Two of our patients received once weekly rFVIIa prophylaxis due to recurrent CNS bleeding. One of them had been receiving rFVIIa prophylaxis for 5 years, whereas the second had been receiving it for 30 months. The dose administered was 20 mcg/kg per week. There is no prospective study providing guidance for secondary prophylactic approaches. The prophylactic doses that are used in clinical practice are usually 20-40 mcg/kg/dose and may be instituted twice a day to twice a week.24 –26,28,29 Once a week therapy was preferred due to pay-back protocols of the social insurance corporation of our country and the convenience of the intravenous route. Only two cases with once a week prophylactic use were reported as letters in the literature.26,27
Between 1996 and 2003, over 700 000 clinical applications of rFVIIa with a dose of 90 mcg/kg were reported, and among these 2 disseminated intravascular coagulation and 16 thrombotic events were observed. 40 Recombinant FVIIa is used at lower doses in FVII deficiency, so the agent can be considered to be safer in clinical use. 21 In the study of Mariani et al 19 entitled “Compassionate and Emergency Use Programmes.” no thromboembolic events were reported. Three patients for whom the presence of inhibitors were reported had a history of pdFVII use. 19 In our study, thrombotic side effects of rFVIIa were not observed during the treatment of bleeding attacks and inhibitor did not occur.

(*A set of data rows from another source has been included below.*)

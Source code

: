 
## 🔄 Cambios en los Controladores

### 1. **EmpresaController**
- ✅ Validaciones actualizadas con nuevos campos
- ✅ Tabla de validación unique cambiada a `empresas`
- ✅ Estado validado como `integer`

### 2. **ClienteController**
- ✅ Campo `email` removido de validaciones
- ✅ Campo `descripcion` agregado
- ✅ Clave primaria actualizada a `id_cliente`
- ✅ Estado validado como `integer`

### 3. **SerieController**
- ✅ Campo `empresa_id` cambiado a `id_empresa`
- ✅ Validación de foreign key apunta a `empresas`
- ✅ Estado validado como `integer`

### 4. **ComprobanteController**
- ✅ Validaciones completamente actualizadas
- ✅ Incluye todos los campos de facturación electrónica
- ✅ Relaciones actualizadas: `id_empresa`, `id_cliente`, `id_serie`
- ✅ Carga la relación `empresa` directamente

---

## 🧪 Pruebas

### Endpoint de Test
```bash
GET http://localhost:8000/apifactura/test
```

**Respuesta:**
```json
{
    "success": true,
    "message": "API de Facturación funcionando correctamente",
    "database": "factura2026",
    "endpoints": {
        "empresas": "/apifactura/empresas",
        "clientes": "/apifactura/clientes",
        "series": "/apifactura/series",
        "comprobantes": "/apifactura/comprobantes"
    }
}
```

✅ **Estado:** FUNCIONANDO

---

Due to the high rate of consanguineous marriage in our country, it is not surprising for us to diagnose numerous FVII deficiencies. As severe bleedings usually occur during the first year of life, it is worthy to examine bleeding diathesis of this age group cautiously. Therefore, neonatologists have a vital role in the first evaluation and diagnosis of these patients.
As a conclusion, data concerning congenital FVII deficiency in children is limited or made up of just anecdotal case reports. Hence, prospective studies concerning childhood period are required.
Footnotes
Authors’ Note
All authors contributed to data acquisition and drafting the paper.
Acknowledgments
We would like to thank Prof Dr. Guglielmo Mariani and Novo Nordisk Turkish Affiliate for their help and support they have provided during the mutation analysis of our patients.
Declaration of Conflicting Interests
The authors declared no potential conflicts of interest with respect to the research, authorship, and/or publication of this article.
Funding
The authors received no financial support for the research, authorship, and/or publication of this article.